A cybersecurity audit is a formal review of whether security controls exist, work as intended, and can be proven effective under testing. In practice, it checks access, logging, patching, and response behaviour rather than relying on policy documentation alone.
Expanded Definition
A cybersecurity audit is a structured proof exercise: it asks whether security controls are present, whether they operate consistently, and whether evidence can substantiate that claim. In NHI environments, that means examining service accounts, API keys, secrets storage, logging, rotation, and response paths rather than accepting policy language at face value. The most useful audit scope often extends beyond traditional IT assets into automation, CI/CD, and machine-to-machine access where NHIs accumulate quickly. This is especially important because the Ultimate Guide to NHIs — Regulatory and Audit Perspectives frames auditability as a governance requirement, not a paperwork exercise, while NIST Cybersecurity Framework 2.0 treats evidence-backed control verification as part of mature security outcomes. Definitions vary across vendors on how broad an audit should be, but no single standard governs NHI-specific audit depth yet.

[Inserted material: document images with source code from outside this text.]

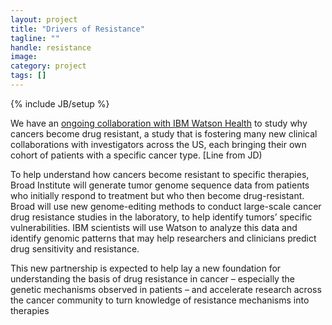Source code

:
 ```yaml
---
layout: project
title: "Drivers of Resistance"
tagline: ""
handle: resistance
image: 
category: project
tags: []
---
```

{% include JB/setup %}

We have an [ongoing collaboration with IBM Watson Health](https://www.broadinstitute.org/news/ibm-watson-health-and-broad-institute-launch-major-research-initiative-study-why-cancers-become) to study why cancers become drug resistant, a study that is fostering many new clinical collaborations with investigators across the US, each bringing their own cohort of patients with a specific cancer type. [Line from JD)

To help understand how cancers become resistant to specific therapies, Broad Institute will generate tumor genome sequence data from patients who initially respond to treatment but who then become drug-resistant. Broad will use new genome-editing methods to conduct large-scale cancer drug resistance studies in the laboratory, to help identify tumors’ specific vulnerabilities. IBM scientists will use Watson to analyze this data and identify genomic patterns that may help researchers and clinicians predict drug sensitivity and resistance.

This new partnership is expected to help lay a new foundation for understanding the basis of drug resistance in cancer – especially the genetic mechanisms observed in patients – and accelerate research across the cancer community to turn knowledge of resistance mechanisms into therapies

The most common misapplication is treating a compliance checklist as a cybersecurity audit, which occurs when teams verify documentation but do not test actual control behavior.
Examples and Use Cases
Implementing cybersecurity audits rigorously often introduces operational friction, requiring organisations to weigh stronger assurance against the time and disruption needed to collect evidence, test controls, and remediate gaps.
- Auditing whether service account permissions match current job function, especially where privileged access has expanded without review, as highlighted in the Top 10 NHI Issues.
- Testing whether secrets rotation actually occurs on schedule, not just whether a rotation policy exists, using the lifecycle approach described in the NHI Lifecycle Management Guide.
- Reviewing log coverage for API key use and failed automation calls, then comparing those records to expected baselines and the monitoring guidance in CISA cyber threat advisories.
- Checking whether third-party OAuth connections can be enumerated and justified, a recurring issue in the State of Non-Human Identity Security.
- Verifying incident response readiness for machine identities by simulating token compromise and confirming that revocation, containment, and notification steps are executable.
Why It Matters in NHI Security
Cybersecurity audits matter because NHI failures are often invisible until they become incidents. NHIMG research shows that only 1.5 out of 10 organisations are highly confident in securing NHIs, and that lack of credential rotation, weak monitoring, and over-privileged accounts are leading causes of compromise. A strong audit process exposes whether controls are merely documented or actually effective, which is crucial when 96% of organisations store secrets outside secrets managers and 79% have experienced secrets leaks. In practice, audits also help establish whether governance can keep pace with modern automation, third-party integrations, and machine-generated access paths. The same pressure is reflected in the 52 NHI Breaches Analysis and the broader Ultimate Guide to NHIs — Key Challenges and Risks, where audit gaps repeatedly appear alongside credential leakage and poor lifecycle control. Organisations typically encounter the need for a cybersecurity audit only after a breach, a failed compliance review, or a failed incident response, at which point audit evidence becomes operationally unavoidable to produce.
Standards & Framework Alignment
This section maps relevant standards and security frameworks to the operational risks and controls described in this guidance.
OWASP Non-Human Identity Top 10 address the attack and risk surface, while NIST CSF 2.0 and NIST AI RMF set the governance and control requirements practitioners need to meet.
| Framework | Control / Reference | Relevance |
|---|---|---|
| NIST CSF 2.0 | GV.RM-06 | Cyber audits provide evidence for governance, risk, and control effectiveness under CSF 2.0. |
| OWASP Non-Human Identity Top 10 | NHI-02 | Audit scope maps to secret handling, rotation, and exposure controls for NHIs. |
| NIST AI RMF | AI RMF emphasizes measurable, documented assurance for automated and AI-enabled systems. |
Use audit findings to verify control performance and drive remediation across the CSF risk lifecycle.